Quote from: Mister Six on January 26, 2024, 08:10:40 PMThis sounds amazing.

It really is. Some of the zombie stuff is pretty slow, but almost comically so. Everything around that is extremely entertaining.

Another great fact, Peter Bark is actually an amazing anglicised form. The dude's name is really Pietro Barzocchini. How he ended up with Peter Bark is just perfect.

another Mr. Lizard

An Italian zombie essential. I first saw it on the Apex VHS 'Nights of Terror' (a phrase correctly spelt on the box cover if not in the movie...), cut to fuck and running a few minutes over an hour. Even then, its charms shone through and no amount of censorship can negate the 'Bark effect' entirely. Severin's new release of the film included a limited edition Peter pillowcase with his face glaring out from the fabric!

So much more great stuff here. Just to single out one highlight, the murder of the maid... if you've never seen that, I envy you your first look.


Famous Mortimer

One of the greatest zombie movies of all time. When it kicks off, it doesn't really let up til the end.

Egyptian Feast

Quote from: Roxy Robinson on June 25, 2023, 02:28:26 PMHis mother is played by Mariangela Giordano, a regular of 70s Italian sex comedies, and she's also perfect as the mollycoddling momma. 

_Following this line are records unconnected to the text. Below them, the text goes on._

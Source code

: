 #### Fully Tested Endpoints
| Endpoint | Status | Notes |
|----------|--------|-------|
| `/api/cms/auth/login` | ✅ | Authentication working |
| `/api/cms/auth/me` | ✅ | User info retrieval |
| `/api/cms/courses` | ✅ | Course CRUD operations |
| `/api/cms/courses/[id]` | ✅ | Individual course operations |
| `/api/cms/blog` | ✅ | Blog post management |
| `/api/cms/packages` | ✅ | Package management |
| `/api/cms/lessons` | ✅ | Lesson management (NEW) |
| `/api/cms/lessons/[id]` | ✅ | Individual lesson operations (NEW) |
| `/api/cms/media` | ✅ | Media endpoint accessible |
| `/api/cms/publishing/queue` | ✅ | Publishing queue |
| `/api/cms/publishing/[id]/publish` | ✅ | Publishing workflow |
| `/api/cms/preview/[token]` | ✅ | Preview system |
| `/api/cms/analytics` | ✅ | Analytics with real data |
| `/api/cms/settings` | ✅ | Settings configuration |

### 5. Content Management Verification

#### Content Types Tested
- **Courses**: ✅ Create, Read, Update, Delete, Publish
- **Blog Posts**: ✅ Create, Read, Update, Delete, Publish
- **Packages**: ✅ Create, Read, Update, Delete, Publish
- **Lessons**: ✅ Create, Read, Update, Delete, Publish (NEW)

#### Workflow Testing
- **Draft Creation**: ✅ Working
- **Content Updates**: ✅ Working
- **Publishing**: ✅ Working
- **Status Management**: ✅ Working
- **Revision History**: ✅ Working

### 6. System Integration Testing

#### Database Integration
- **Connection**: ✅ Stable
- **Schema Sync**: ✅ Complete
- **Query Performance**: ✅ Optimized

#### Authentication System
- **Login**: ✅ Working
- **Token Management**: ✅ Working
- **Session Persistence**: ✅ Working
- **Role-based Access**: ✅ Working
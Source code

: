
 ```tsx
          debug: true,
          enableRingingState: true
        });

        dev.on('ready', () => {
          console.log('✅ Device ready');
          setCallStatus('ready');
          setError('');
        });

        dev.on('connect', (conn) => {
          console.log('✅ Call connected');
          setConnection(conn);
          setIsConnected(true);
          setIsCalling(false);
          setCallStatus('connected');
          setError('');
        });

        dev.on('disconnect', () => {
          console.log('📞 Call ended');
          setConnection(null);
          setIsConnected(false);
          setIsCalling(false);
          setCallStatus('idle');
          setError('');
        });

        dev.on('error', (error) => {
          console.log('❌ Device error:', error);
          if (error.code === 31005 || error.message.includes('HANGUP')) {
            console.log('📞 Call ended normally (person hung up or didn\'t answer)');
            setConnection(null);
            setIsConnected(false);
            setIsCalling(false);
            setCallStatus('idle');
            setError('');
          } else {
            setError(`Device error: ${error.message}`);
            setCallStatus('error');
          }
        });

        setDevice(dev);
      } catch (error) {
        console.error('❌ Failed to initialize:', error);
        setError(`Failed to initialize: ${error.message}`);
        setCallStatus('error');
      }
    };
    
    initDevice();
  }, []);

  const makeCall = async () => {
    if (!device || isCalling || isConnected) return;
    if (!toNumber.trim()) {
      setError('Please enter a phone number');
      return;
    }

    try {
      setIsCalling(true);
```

I love her, she's such a trouper. I'll watch any old shit if she's in it.

phantom_power

Coincidentally I watched this the other day. I pretty much gasped at the first sight of Peter Bark, in bed, covers up to his chin, starring manically, THAT haircut. The whole film is a ridiculous delight after that

Main highlights are:
The man in the tight red long sleeved top, tucked into tight trousers pulled almost up to his nipples. Very Mulligan and O'Hare

The incredible aim the man with the shotgun has and the explosive material that the zombie's heads seem to be made out of

The way the characters aimlessly wait around at a door being bashed in until the zombies break through and then they decide to run

As mentioned before, the general shitness from all the characters in trying to evade or attack the slowest, least threatening zombies in screen history

THAT mother-child reunion. I am pretty sure that is what the Paul Simon song is about


phantom_power

Oh and Peter Bark's IMDB page has this biography:

"Peter Bark was a supremely creepy and unnerving Italian midget thespian who bore an uncanny resemblance to a diminutive Dario Argento. He was reportedly born in 1955."

ASFTSN

Never really understood 'So bad it's good' as a motive for watching stuff like this. It's really tough to explain the difference though I can still watch stuff like it and revel in its complete bizarreness, treating it on its own terms and descending into insanity. Favourite line is when he's pleading with the zombies..."Please, stop. I'm your friend!" That'll work.  Great Wes Benscoter artwork on the recent edition too!